The novel aspect of this case-control comparison by Priscilla Hsue (University of California, San Francisco) and colleagues is its inclusion of 28 so-called elite controllers--people whose HIV load stays below 75 copies even though they take no antiretrovirals. Hsue compared them with 87 untreated noncontrollers with a load above 75 copies, 180 people with a load below 75 copies thanks to antiretroviral therapy, 92 people with a load above 75 copies despite therapy, and 93 uninfected controls.
The researchers interviewed study participants and had them fill out questionnaires about sociodemographic factors, HIV disease history, and cardiovascular risk factors. A highly experienced technician blinded to study participant status measured carotid IMT at 12 sites.
Median age was 48 (interquartile range [IQR] 42 to 53) for the 387 people with HIV and 43 (IQR 38 to 49) for the 93 controls; 88% of HIV patients and 83% of controls were men. Thirty people with HIV (8%) and 1 without HIV (1%) had a history of coronary artery disease. Cardiovascular risk factor rates were slightly higher in the HIV group than in uninfected controls: ever smoked (66% versus 53%), diabetes (6% versus 2%), hypertension (27% versus 5%), and family history of coronary artery disease (20% versus 17%). Median values for high- and low-density lipoprotein (LDL) cholesterol, triglycerides, and glucose were equivalent between people with HIV and controls, while the HIV group had a higher median C-reactive protein level (2.0 versus 1.1 mg/L).
Median HIV duration measured 14 years and did not differ much among the four HIV groups. Elite controllers had the highest median nadir (lowest-ever) CD4 count (494 cells), followed by untreated noncontrollers (361 cells), antiretroviral responders (110 cells), and antiretroviral nonresponders (70 cells). Median antiretroviral duration stretched to 5.8 years in responders and 4.9 years in nonresponders. Most treated people took a protease inhibitor at least part of the time.
Compared with a median IMT of 0.73 mm in uninfected controls, all the HIV groups had significantly higher IMTs: 0.87 mm for elite controllers, 0.84 mm for untreated noncontrollers, 0.96 mm for treated responders, and 0.90 mm for treated nonresponders (P < 0.001 for all HIV groups versus controls). IMTs remained significantly higher in the HIV groups after statistical adjustment for traditional cardiovascular risk factors. After these adjustments, elite controllers had a 0.14-mm thicker median IMT than uninfected controls (P = 0.003).
Nine classic and HIV risk factors correlated with higher IMT in all four HIV groups--older age, wider waist, higher total and LDL cholesterol, prior coronary artery disease, hypertension, higher glucose, longer HIV duration, and longer antiretroviral therapy. In the 272 antiretroviral-treated people, longer antiretroviral therapy, longer PI duration, and longer nucleoside duration each independently correlated with higher IMT. Hsue also uncovered a strong correlation between fat loss and average IMT in antiretroviral-treated people and in all HIV groups (P < 0.001 for both correlations).

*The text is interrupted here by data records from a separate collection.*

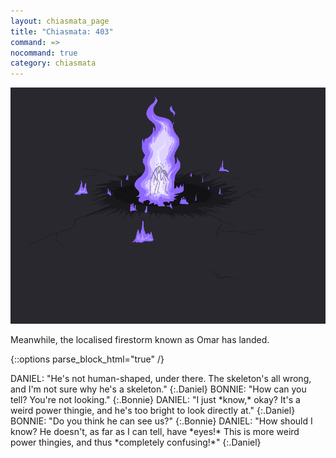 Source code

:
 ```yaml
---
layout: chiasmata_page
title: "Chiasmata: 403"
command: =>
nocommand: true
category: chiasmata
---
```


![403](/chiasmata/images/narrative/401.png)

Meanwhile, the localised firestorm known as Omar has landed.

{::options parse_block_html="true" /}
<div class="dialogue">
DANIEL: "He's not human-shaped, under there. The skeleton's all wrong, and I'm not sure why he's a skeleton." 
{:.Daniel}
BONNIE: "How can you tell? You're not looking." 
{:.Bonnie}
DANIEL: "I just *know,* okay? It's a weird power thingie, and he's too bright to look directly at." 
{:.Daniel}
BONNIE: "Do you think he can see us?" 
{:.Bonnie}
DANIEL: "How should I know? He doesn't, as far as I can tell, have *eyes!* This is more weird power thingies, and thus *completely confusing!*" 
{:.Daniel}
</div> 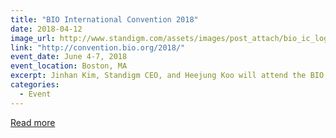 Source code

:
 ```yaml
---
title: "BIO International Convention 2018"
date: 2018-04-12
image_url: http://www.standigm.com/assets/images/post_attach/bio_ic_logo.png
link: "http://convention.bio.org/2018/"
event_date: June 4-7, 2018
event_location: Boston, MA
excerpt: Jinhan Kim, Standigm CEO, and Heejung Koo will attend the BIO International Convention 2018.
categories:
  - Event
---
```


[Read more](http://convention.bio.org/2018/)
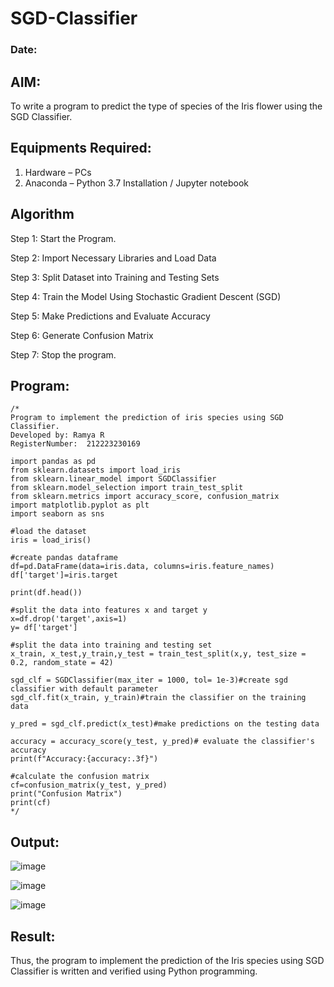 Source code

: # SGD-Classifier
### Date:
## AIM:
To write a program to predict the type of species of the Iris flower using the SGD Classifier.

## Equipments Required:
1. Hardware – PCs
2. Anaconda – Python 3.7 Installation / Jupyter notebook

## Algorithm
Step 1: Start the Program.

Step 2: Import Necessary Libraries and Load Data

Step 3: Split Dataset into Training and Testing Sets

Step 4: Train the Model Using Stochastic Gradient Descent (SGD)

Step 5: Make Predictions and Evaluate Accuracy

Step 6: Generate Confusion Matrix

Step 7: Stop the program.
## Program:
```
/*
Program to implement the prediction of iris species using SGD Classifier.
Developed by: Ramya R
RegisterNumber:  212223230169

import pandas as pd
from sklearn.datasets import load_iris
from sklearn.linear_model import SGDClassifier
from sklearn.model_selection import train_test_split
from sklearn.metrics import accuracy_score, confusion_matrix
import matplotlib.pyplot as plt
import seaborn as sns

#load the dataset
iris = load_iris()

#create pandas dataframe
df=pd.DataFrame(data=iris.data, columns=iris.feature_names)
df['target']=iris.target

print(df.head())

#split the data into features x and target y
x=df.drop('target',axis=1)
y= df['target']

#split the data into training and testing set
x_train, x_test,y_train,y_test = train_test_split(x,y, test_size = 0.2, random_state = 42)

sgd_clf = SGDClassifier(max_iter = 1000, tol= 1e-3)#create sgd classifier with default parameter
sgd_clf.fit(x_train, y_train)#train the classifier on the training data

y_pred = sgd_clf.predict(x_test)#make predictions on the testing data

accuracy = accuracy_score(y_test, y_pred)# evaluate the classifier's accuracy
print(f"Accuracy:{accuracy:.3f}")

#calculate the confusion matrix
cf=confusion_matrix(y_test, y_pred)
print("Confusion Matrix")
print(cf)
*/
```

## Output:
![image](https://github.com/user-attachments/assets/cc47ecd8-9049-45e6-a586-a77274ad9f7a)

![image](https://github.com/user-attachments/assets/e86c22c4-2827-4454-893e-1833fb288993)

![image](https://github.com/user-attachments/assets/a05c5ed4-a05b-4266-8b69-d11e191b6150)

## Result:
Thus, the program to implement the prediction of the Iris species using SGD Classifier is written and verified using Python programming.
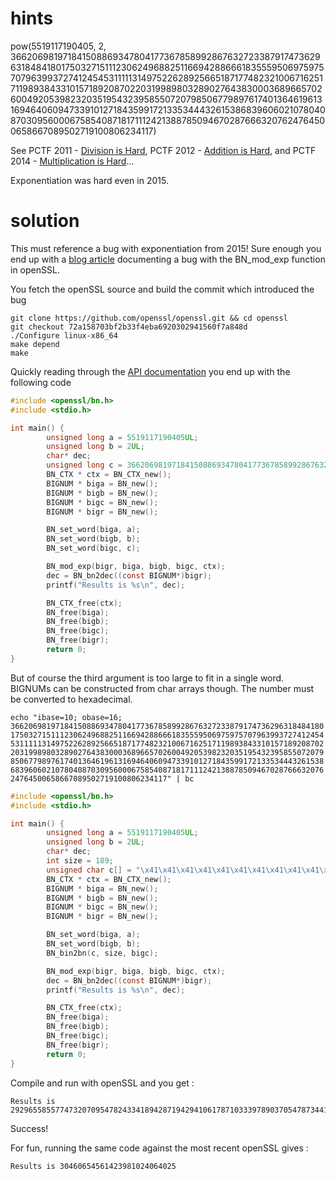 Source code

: # hints
pow(5519117190405, 2, 36620698197184150886934780417736785899286763272338791747362963184841801750327151112306249688251166942886661835559506975975707963993727412454531111131497522628925665187177482321006716251711989384331015718920870220319989803289027643830003689665702600492053982320351954323958550720798506779897617401364619613169464060947339101271843599172133534443261538683960602107804087030956000675854087181711124213887850946702876663207624764500658667089502719100806234117)

See PCTF 2011 - [Division is Hard](https://www.bpak.org/blog/wp-content/uploads/1/1334520955.pdf), PCTF 2012 - [Addition is Hard](https://eindbazen.net/2012/04/plaid-ctf-2012-addition-is-hard/), and PCTF 2014 - [Multiplication is Hard](https://github.com/ctfs/write-ups-2014/tree/master/plaid-ctf-2014/multiplication-is-hard)... 

Exponentiation was hard even in 2015.

# solution
This must reference a bug with exponentiation from 2015!
Sure enough you end up with a [blog article](https://blog.fuzzing-project.org/31-Fuzzing-Math-miscalculations-in-OpenSSLs-BN_mod_exp-CVE-2015-3193.html) documenting a bug with the BN\_mod\_exp function in openSSL.

You fetch the openSSL source and build the commit which introduced the bug
```
git clone https://github.com/openssl/openssl.git && cd openssl
git checkout 72a158703bf2b33f4eba6920302941560f7a848d
./Configure linux-x86_64
make depend
make
```

Quickly reading through the [API documentation](https://www.openssl.org/docs/manmaster/crypto/bn.html) you end up with the following code
```C
#include <openssl/bn.h>
#include <stdio.h>

int main() {
        unsigned long a = 5519117190405UL;
        unsigned long b = 2UL;
        char* dec;
        unsigned long c = 36620698197184150886934780417736785899286763272338791747362963184841801750327151112306249688251166942886661835559506975975707963993727412454531111131497522628925665187177482321006716251711989384331015718920870220319989803289027643830003689665702600492053982320351954323958550720798506779897617401364619613169464060947339101271843599172133534443261538683960602107804087030956000675854087181711124213887850946702876663207624764500658667089502719100806234117UL;
        BN_CTX * ctx = BN_CTX_new();
        BIGNUM * biga = BN_new();
        BIGNUM * bigb = BN_new();
        BIGNUM * bigc = BN_new();
        BIGNUM * bigr = BN_new();

        BN_set_word(biga, a);
        BN_set_word(bigb, b);
        BN_set_word(bigc, c);

        BN_mod_exp(bigr, biga, bigb, bigc, ctx);
        dec = BN_bn2dec((const BIGNUM*)bigr);
        printf("Results is %s\n", dec);

        BN_CTX_free(ctx);
        BN_free(biga);
        BN_free(bigb);
        BN_free(bigc);
        BN_free(bigr);
        return 0;
}
```

But of course the third argument is too large to fit in a single word. BIGNUMs can be constructed from char arrays though. The number must be converted to hexadecimal.

`echo "ibase=10; obase=16; 36620698197184150886934780417736785899286763272338791747362963184841801750327151112306249688251166942886661835559506975975707963993727412454531111131497522628925665187177482321006716251711989384331015718920870220319989803289027643830003689665702600492053982320351954323958550720798506779897617401364619613169464060947339101271843599172133534443261538683960602107804087030956000675854087181711124213887850946702876663207624764500658667089502719100806234117" | bc`

```C
#include <openssl/bn.h>
#include <stdio.h>

int main() {
        unsigned long a = 5519117190405UL;
        unsigned long b = 2UL;
        char* dec;
        int size = 189;
        unsigned char c[] = "\x41\x41\x41\x41\x41\x41\x41\x41\x41\x41\x41\x27\x41\x41\x41\x41\x41\x41\x41\x41\x41\x41\x41\x41\x41\x41\x41\x41\x41\x41\x41\x41\x41\x41\x41\x41\x41\x41\x41\x41\x41\x41\x41\x41\x41\x41\x41\x41\x41\x41\x41\x41\x41\x41\x41\x41\x41\x41\x41\x41\x41\x41\x41\x41\x41\x41\x41\x41\x41\x41\x41\x41\x41\x41\x41\x80\x00\x00\x00\x00\x00\x00\x00\x00\x00\x00\x00\x00\x00\x00\x00\x00\x00\x00\x00\x00\x00\x00\x00\x00\x00\x00\x00\x00\x00\x00\x00\x00\x00\x00\x00\x00\x00\x00\x00\x00\x00\x00\x00\x00\x00\x00\x00\x00\x00\x00\x00\x00\x00\x00\x00\x00\x00\x00\x00\x00\x00\x00\x00\x00\x00\x00\x00\x00\x00\x00\x00\x00\x00\x00\x00\x00\x00\x00\x00\x00\x00\x00\x00\x00\x00\x00\x00\x00\x00\x00\x00\x00\x00\x00\x00\x00\x00\x00\x00\x00\x00\x00\x00\x00\x00\x00\x00\x00\x00\x00\x00\x00\x05";
        BN_CTX * ctx = BN_CTX_new();
        BIGNUM * biga = BN_new();
        BIGNUM * bigb = BN_new();
        BIGNUM * bigc = BN_new();
        BIGNUM * bigr = BN_new();

        BN_set_word(biga, a);
        BN_set_word(bigb, b);
        BN_bin2bn(c, size, bigc);

        BN_mod_exp(bigr, biga, bigb, bigc, ctx);
        dec = BN_bn2dec((const BIGNUM*)bigr);
        printf("Results is %s\n", dec);

        BN_CTX_free(ctx);
        BN_free(biga);
        BN_free(bigb);
        BN_free(bigc);
        BN_free(bigr);
        return 0;
}
```
Compile and run with openSSL and you get :
```
Results is 29296558557747320709547824334189428719429410617871033397890370547873441400261720889844999750600933554309329468447605580780566371194981940040330208279577761448880054049348109773576225504890042857619120715573043725452275367606729448288645285053191142223833047708268546823777056416619931113490244805925745537277253024155149478728555769085617744635667809423646431371656102168171996972335742097996336871368711496457700457126737808780754180057328662036563571229
```
Success!

For fun, running the same code against the most recent openSSL gives :
```
Results is 30460654561423981024064025
```
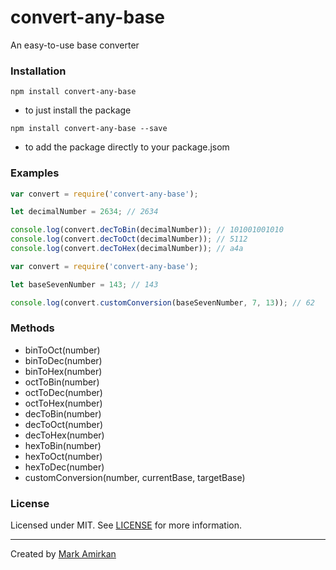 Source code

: # convert-any-base

An easy-to-use base converter

### Installation

`npm install convert-any-base`
- to just install the package

`npm install convert-any-base --save`
- to add the package directly to your package.jsom

### Examples

``` javascript
var convert = require('convert-any-base');

let decimalNumber = 2634; // 2634

console.log(convert.decToBin(decimalNumber)); // 101001001010
console.log(convert.decToOct(decimalNumber)); // 5112
console.log(convert.decToHex(decimalNumber)); // a4a
```

``` javascript
var convert = require('convert-any-base');

let baseSevenNumber = 143; // 143

console.log(convert.customConversion(baseSevenNumber, 7, 13)); // 62
```

### Methods

- binToOct(number)
- binToDec(number)
- binToHex(number)
- octToBin(number)
- octToDec(number)
- octToHex(number)
- decToBin(number)
- decToOct(number)
- decToHex(number)
- hexToBin(number)
- hexToOct(number)
- hexToDec(number)
- customConversion(number, currentBase, targetBase)

### License

Licensed under MIT. See [LICENSE](LICENSE) for more information.  

------

Created by [Mark Amirkan](https://markamirkan.com)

High IMTs in the elite controllers suggested to Hsue that something other than replication rate or advanced immunodeficiency must explain the antiretroviral-independent impact of HIV infection of IMT.
Reference
1. Hsue P, Hunt P, Martin J, et al. Role of ART, viral replication, and HIV infection in atherosclerosis. 15th Conference on Retroviruses and Opportunistic Infections. February 3-6, 2008. Boston. Abstract 951.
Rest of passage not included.